── THE DATA

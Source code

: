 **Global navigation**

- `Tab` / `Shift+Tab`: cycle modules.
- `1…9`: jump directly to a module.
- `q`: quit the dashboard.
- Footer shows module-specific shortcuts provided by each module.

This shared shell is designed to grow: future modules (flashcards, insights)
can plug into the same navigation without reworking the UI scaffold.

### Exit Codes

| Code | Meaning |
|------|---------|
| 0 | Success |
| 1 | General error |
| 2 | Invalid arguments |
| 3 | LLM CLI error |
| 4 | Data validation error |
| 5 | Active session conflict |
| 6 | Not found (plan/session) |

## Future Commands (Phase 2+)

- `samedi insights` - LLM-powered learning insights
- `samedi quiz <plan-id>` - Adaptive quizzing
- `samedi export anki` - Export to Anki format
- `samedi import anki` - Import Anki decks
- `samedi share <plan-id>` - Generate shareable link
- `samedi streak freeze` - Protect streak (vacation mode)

────

◆ PROBLEM TO WORK ON: When a line above contains the string "insights", copy that line.

◆ WRITTEN ANSWER:
This shared shell is designed to grow: future modules (flashcards, insights)
- `samedi insights` - LLM-powered learning insights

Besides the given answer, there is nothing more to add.